[HOW TO COMPLETE THIS TASK] Write out exactly the lines of the entries below from the one holding "#### 响应时间: **95%** ✅" to the one holding "- **错误处理**: 异常情况处理完善", inclusive, and leave out all other lines.

------ DATA SECTION ------

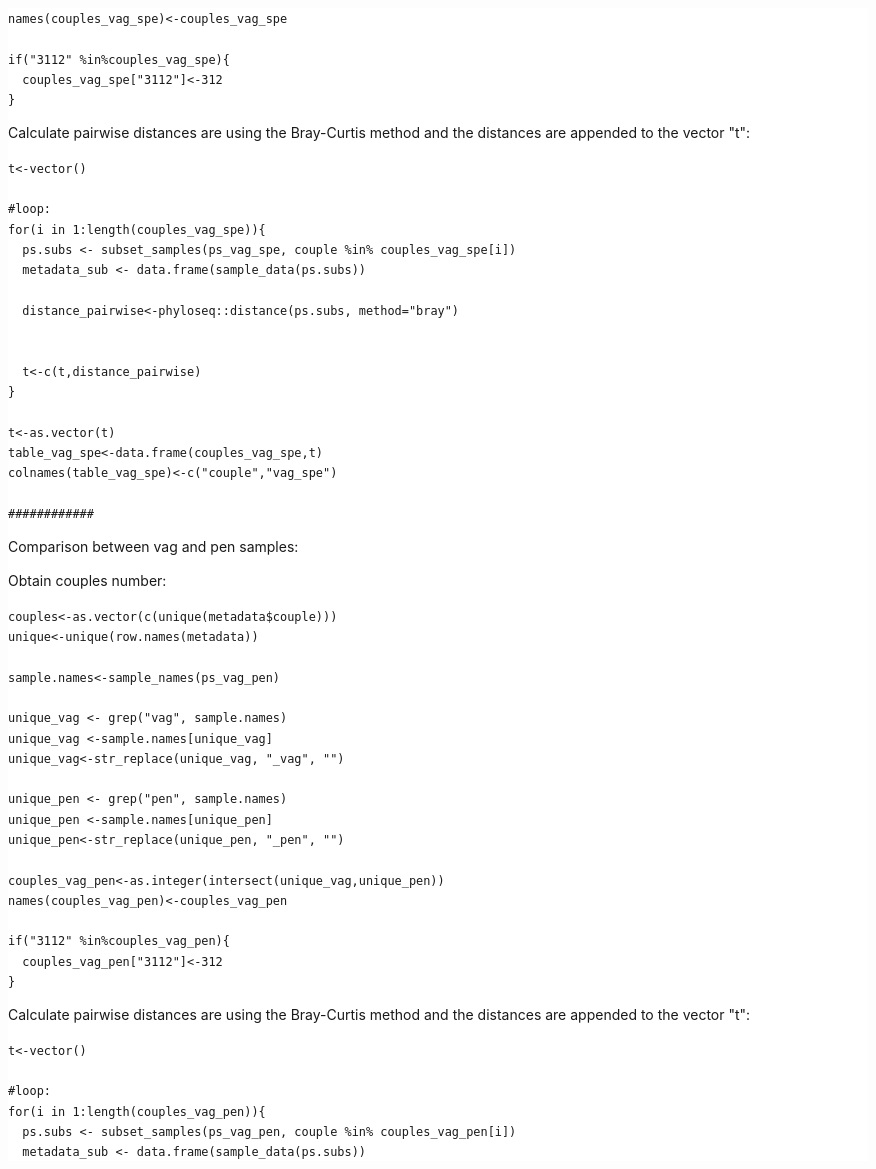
 ```
names(couples_vag_spe)<-couples_vag_spe

if("3112" %in%couples_vag_spe){
  couples_vag_spe["3112"]<-312
}

```
Calculate pairwise distances are using the Bray-Curtis method and the distances are appended to the vector "t":
```
t<-vector()

#loop: 
for(i in 1:length(couples_vag_spe)){
  ps.subs <- subset_samples(ps_vag_spe, couple %in% couples_vag_spe[i])
  metadata_sub <- data.frame(sample_data(ps.subs))
  
  distance_pairwise<-phyloseq::distance(ps.subs, method="bray")
  
  
  t<-c(t,distance_pairwise)
}

t<-as.vector(t)
table_vag_spe<-data.frame(couples_vag_spe,t)
colnames(table_vag_spe)<-c("couple","vag_spe")

############

```
Comparison between vag and pen samples:

Obtain couples number:
```
couples<-as.vector(c(unique(metadata$couple)))
unique<-unique(row.names(metadata))

sample.names<-sample_names(ps_vag_pen)

unique_vag <- grep("vag", sample.names)
unique_vag <-sample.names[unique_vag]
unique_vag<-str_replace(unique_vag, "_vag", "")

unique_pen <- grep("pen", sample.names)
unique_pen <-sample.names[unique_pen]
unique_pen<-str_replace(unique_pen, "_pen", "")

couples_vag_pen<-as.integer(intersect(unique_vag,unique_pen))
names(couples_vag_pen)<-couples_vag_pen

if("3112" %in%couples_vag_pen){
  couples_vag_pen["3112"]<-312
}

```
Calculate pairwise distances are using the Bray-Curtis method and the distances are appended to the vector "t":
```
t<-vector()

#loop: 
for(i in 1:length(couples_vag_pen)){
  ps.subs <- subset_samples(ps_vag_pen, couple %in% couples_vag_pen[i])
  metadata_sub <- data.frame(sample_data(ps.subs))
```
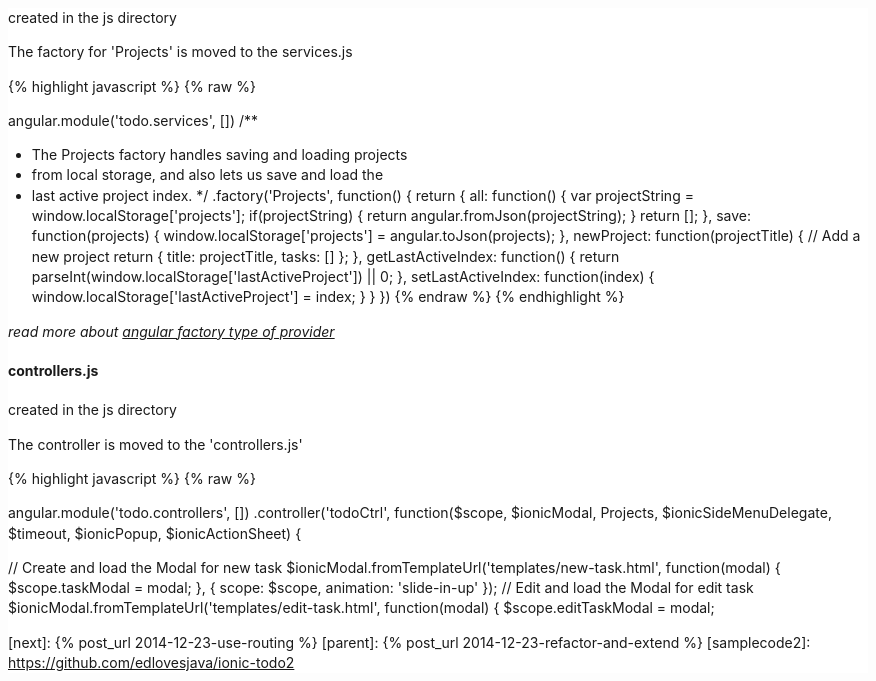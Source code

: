 created in the js directory

The factory for 'Projects' is moved to the services.js 

{% highlight javascript %}
{% raw %}

angular.module('todo.services', [])
/**
 * The Projects factory handles saving and loading projects
 * from local storage, and also lets us save and load the
 * last active project index.
 */
.factory('Projects', function() {
  return {
    all: function() {
      var projectString = window.localStorage['projects'];
      if(projectString) {
        return angular.fromJson(projectString);
      }
      return [];
    },
    save: function(projects) {
      window.localStorage['projects'] = angular.toJson(projects);
    },
    newProject: function(projectTitle) {
      // Add a new project
      return {
        title: projectTitle,
        tasks: []
      };
    },
    getLastActiveIndex: function() {
      return parseInt(window.localStorage['lastActiveProject']) || 0;
    },
    setLastActiveIndex: function(index) {
      window.localStorage['lastActiveProject'] = index;
    }
  }
})
{% endraw %}
{% endhighlight %}

_read more about [angular factory type of provider](https://docs.angularjs.org/guide/providers)_

#### <a name="create_controllers"></a>controllers.js

created in the js directory

The controller is moved to the 'controllers.js'

{% highlight javascript %}
{% raw %}

angular.module('todo.controllers', [])
.controller('todoCtrl', function($scope, $ionicModal, Projects, $ionicSideMenuDelegate, $timeout, $ionicPopup, $ionicActionSheet) {
 
  // Create and load the Modal for new task
  $ionicModal.fromTemplateUrl('templates/new-task.html', function(modal) {
    $scope.taskModal = modal;
  }, {
    scope: $scope,
    animation: 'slide-in-up'
  });
  // Edit and load the Modal for edit task
  $ionicModal.fromTemplateUrl('templates/edit-task.html', function(modal) {
    $scope.editTaskModal = modal;

[next]: {% post_url 2014-12-23-use-routing %}
[parent]: {% post_url 2014-12-23-refactor-and-extend %}
[samplecode2]: https://github.com/edlovesjava/ionic-todo2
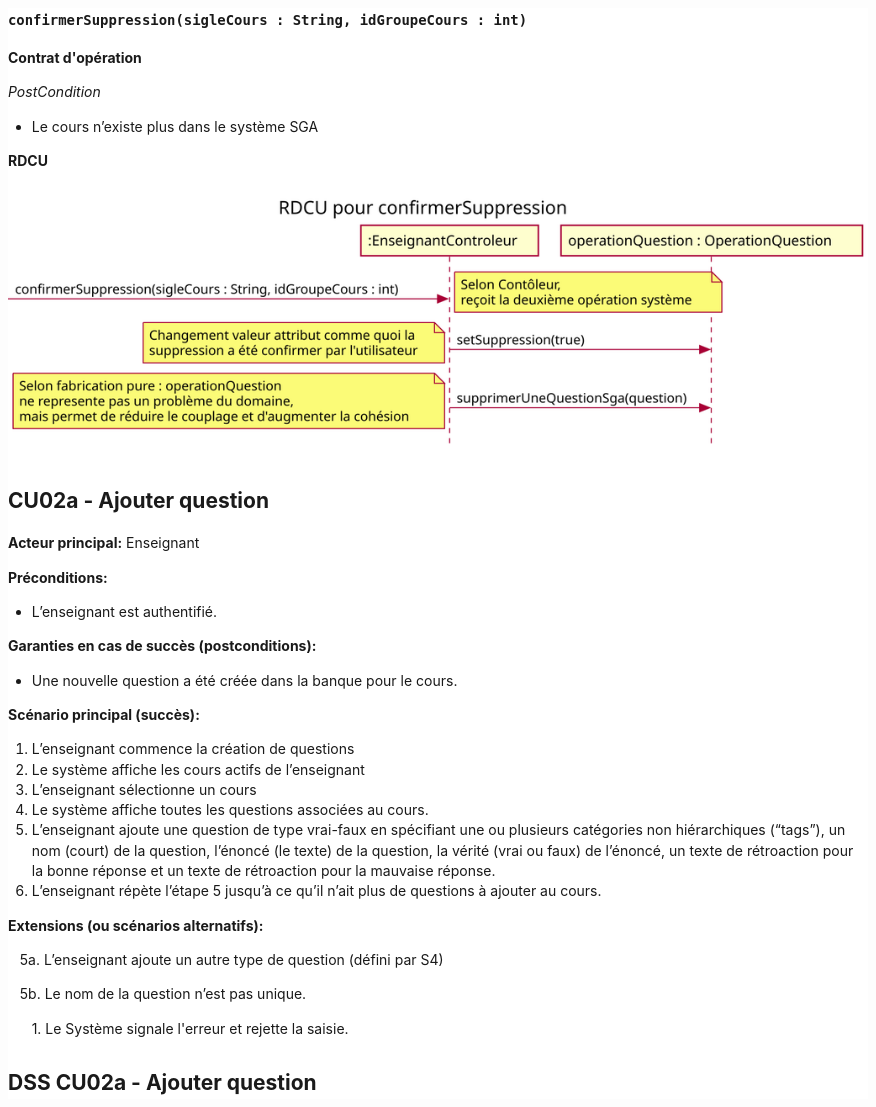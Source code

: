 ### `confirmerSuppression(sigleCours : String, idGroupeCours : int)`

**Contrat d'opération**

_PostCondition_

- Le cours n’existe plus dans le système SGA

**RDCU**

![confirmerSuppression](../../out/docs/Retirer%20cours/RDCU_Supprimer_Cours/confirmerSuppression.svg)

## CU02a - Ajouter question
**Acteur principal:**  Enseignant

**Préconditions:** 
- L’enseignant est authentifié.

**Garanties en cas de succès (postconditions):**  
- Une nouvelle question a été créée dans la banque pour le cours.

**Scénario principal (succès):** 
1. L’enseignant commence la création de questions
1. Le système affiche les cours actifs de l’enseignant
1. L’enseignant sélectionne un cours
1. Le système affiche toutes les questions associées au cours.
1. L’enseignant ajoute une question de type vrai-faux en spécifiant une ou plusieurs catégories non hiérarchiques (“tags”), un nom (court) de la question, l’énoncé (le texte) de la question, la vérité (vrai ou faux) de l’énoncé, un texte de rétroaction pour la bonne réponse et un texte de rétroaction pour la mauvaise réponse.
1. L’enseignant répète l’étape 5 jusqu’à ce qu’il n’ait plus de questions à ajouter au cours.

**Extensions (ou scénarios alternatifs):** 

&nbsp;&nbsp;&nbsp;5a. L’enseignant ajoute un autre type de question (défini par S4)

&nbsp;&nbsp;&nbsp;5b. Le nom de la question n’est pas unique.

&nbsp;&nbsp;&nbsp;&nbsp;&nbsp;&nbsp;1. Le Système signale l'erreur et rejette la saisie.

## DSS CU02a - Ajouter question

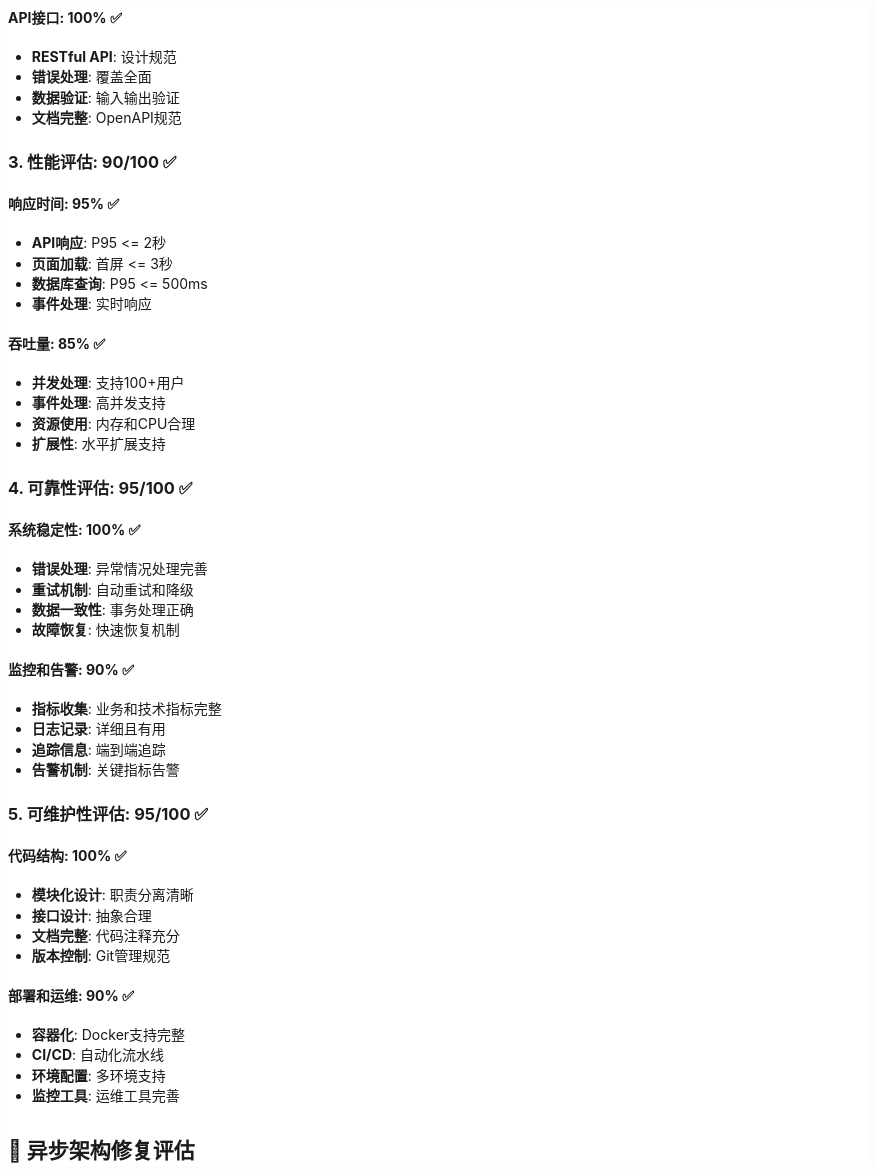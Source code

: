 #### API接口: **100%** ✅
- **RESTful API**: 设计规范
- **错误处理**: 覆盖全面
- **数据验证**: 输入输出验证
- **文档完整**: OpenAPI规范

### 3. 性能评估: **90/100** ✅

#### 响应时间: **95%** ✅
- **API响应**: P95 <= 2秒
- **页面加载**: 首屏 <= 3秒
- **数据库查询**: P95 <= 500ms
- **事件处理**: 实时响应

#### 吞吐量: **85%** ✅
- **并发处理**: 支持100+用户
- **事件处理**: 高并发支持
- **资源使用**: 内存和CPU合理
- **扩展性**: 水平扩展支持

### 4. 可靠性评估: **95/100** ✅

#### 系统稳定性: **100%** ✅
- **错误处理**: 异常情况处理完善
- **重试机制**: 自动重试和降级
- **数据一致性**: 事务处理正确
- **故障恢复**: 快速恢复机制

#### 监控和告警: **90%** ✅
- **指标收集**: 业务和技术指标完整
- **日志记录**: 详细且有用
- **追踪信息**: 端到端追踪
- **告警机制**: 关键指标告警

### 5. 可维护性评估: **95/100** ✅

#### 代码结构: **100%** ✅
- **模块化设计**: 职责分离清晰
- **接口设计**: 抽象合理
- **文档完整**: 代码注释充分
- **版本控制**: Git管理规范

#### 部署和运维: **90%** ✅
- **容器化**: Docker支持完整
- **CI/CD**: 自动化流水线
- **环境配置**: 多环境支持
- **监控工具**: 运维工具完善

## 🚀 异步架构修复评估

------

[YOUR RESPONSE]
#### 响应时间: **95%** ✅
- **API响应**: P95 <= 2秒
- **页面加载**: 首屏 <= 3秒
- **数据库查询**: P95 <= 500ms
- **事件处理**: 实时响应

#### 吞吐量: **85%** ✅
- **并发处理**: 支持100+用户
- **事件处理**: 高并发支持
- **资源使用**: 内存和CPU合理
- **扩展性**: 水平扩展支持

### 4. 可靠性评估: **95/100** ✅

#### 系统稳定性: **100%** ✅
- **错误处理**: 异常情况处理完善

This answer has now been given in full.